» WORK INSTRUCTION
The required answer is each line in the entries below where "updates" occurs.

[[ TASK MATERIAL, beginning ]]

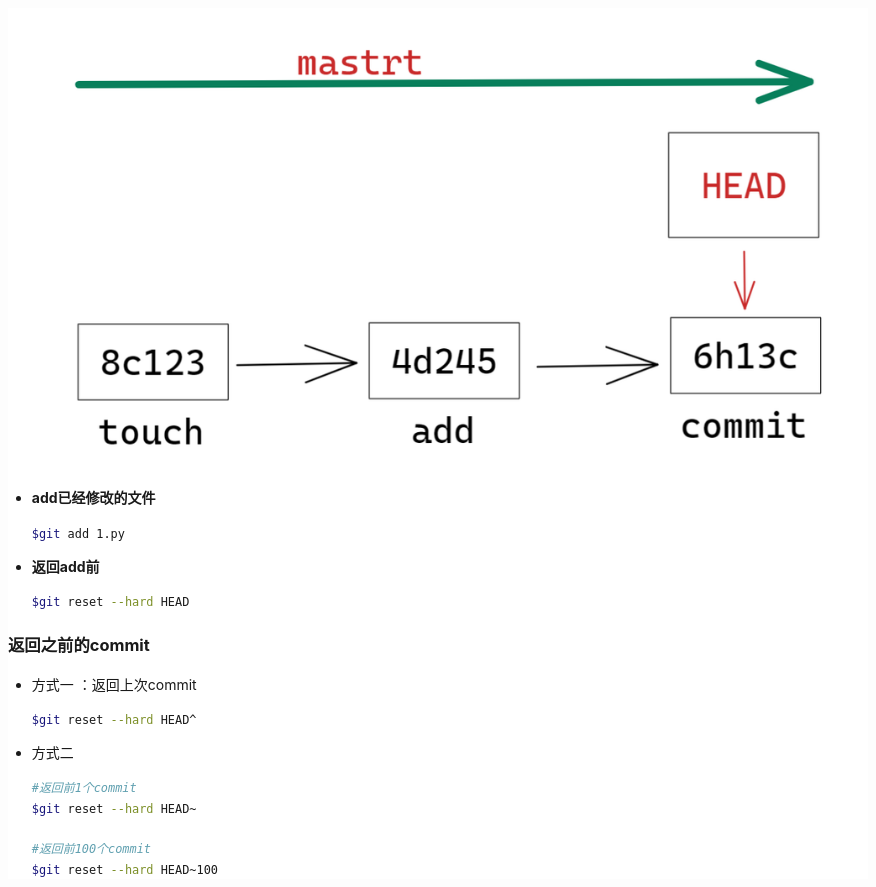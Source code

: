 ![image-20220716190501310](../image/image-20220716190501310.png)

- **add已经修改的文件**

  ```sh
  $git add 1.py
  ```

- **返回add前**

  ```sh
  $git reset --hard HEAD
  ```





### 返回之前的commit

- 方式一 ：返回上次commit

  ```sh
  $git reset --hard HEAD^
  ```

- 方式二

  ```sh
  #返回前1个commit
  $git reset --hard HEAD~
  
  #返回前100个commit
  $git reset --hard HEAD~100
  ```
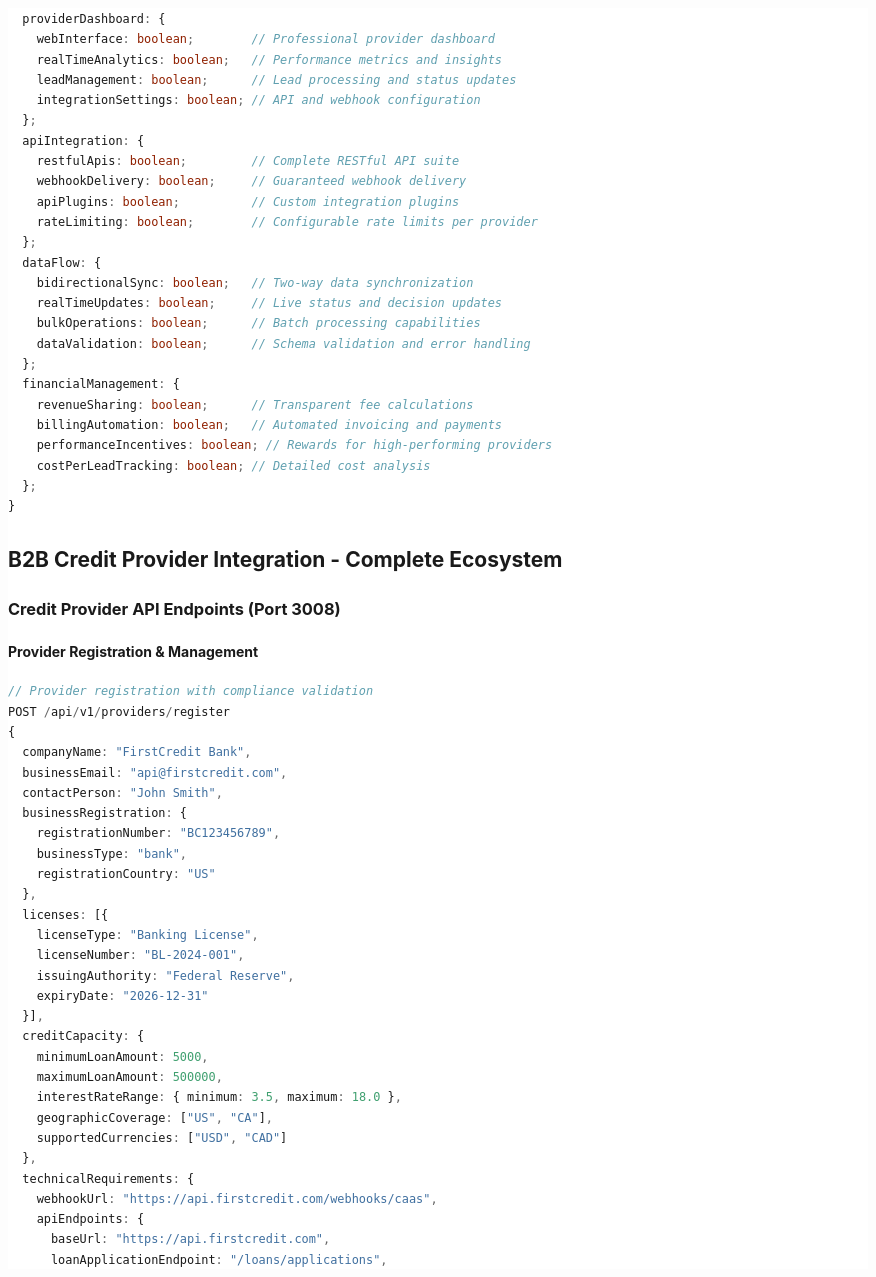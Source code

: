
 ```typescript
  providerDashboard: {
    webInterface: boolean;        // Professional provider dashboard
    realTimeAnalytics: boolean;   // Performance metrics and insights
    leadManagement: boolean;      // Lead processing and status updates
    integrationSettings: boolean; // API and webhook configuration
  };
  apiIntegration: {
    restfulApis: boolean;         // Complete RESTful API suite
    webhookDelivery: boolean;     // Guaranteed webhook delivery
    apiPlugins: boolean;          // Custom integration plugins
    rateLimiting: boolean;        // Configurable rate limits per provider
  };
  dataFlow: {
    bidirectionalSync: boolean;   // Two-way data synchronization
    realTimeUpdates: boolean;     // Live status and decision updates
    bulkOperations: boolean;      // Batch processing capabilities
    dataValidation: boolean;      // Schema validation and error handling
  };
  financialManagement: {
    revenueSharing: boolean;      // Transparent fee calculations
    billingAutomation: boolean;   // Automated invoicing and payments
    performanceIncentives: boolean; // Rewards for high-performing providers
    costPerLeadTracking: boolean; // Detailed cost analysis
  };
}
```

## B2B Credit Provider Integration - Complete Ecosystem

### **Credit Provider API Endpoints (Port 3008)**

#### **Provider Registration & Management**
```typescript
// Provider registration with compliance validation
POST /api/v1/providers/register
{
  companyName: "FirstCredit Bank",
  businessEmail: "api@firstcredit.com",
  contactPerson: "John Smith",
  businessRegistration: {
    registrationNumber: "BC123456789",
    businessType: "bank",
    registrationCountry: "US"
  },
  licenses: [{
    licenseType: "Banking License",
    licenseNumber: "BL-2024-001",
    issuingAuthority: "Federal Reserve",
    expiryDate: "2026-12-31"
  }],
  creditCapacity: {
    minimumLoanAmount: 5000,
    maximumLoanAmount: 500000,
    interestRateRange: { minimum: 3.5, maximum: 18.0 },
    geographicCoverage: ["US", "CA"],
    supportedCurrencies: ["USD", "CAD"]
  },
  technicalRequirements: {
    webhookUrl: "https://api.firstcredit.com/webhooks/caas",
    apiEndpoints: {
      baseUrl: "https://api.firstcredit.com",
      loanApplicationEndpoint: "/loans/applications",
```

[[ TASK MATERIAL, end ]]

» EXERCISE RESPONSE
    leadManagement: boolean;      // Lead processing and status updates
    realTimeUpdates: boolean;     // Live status and decision updates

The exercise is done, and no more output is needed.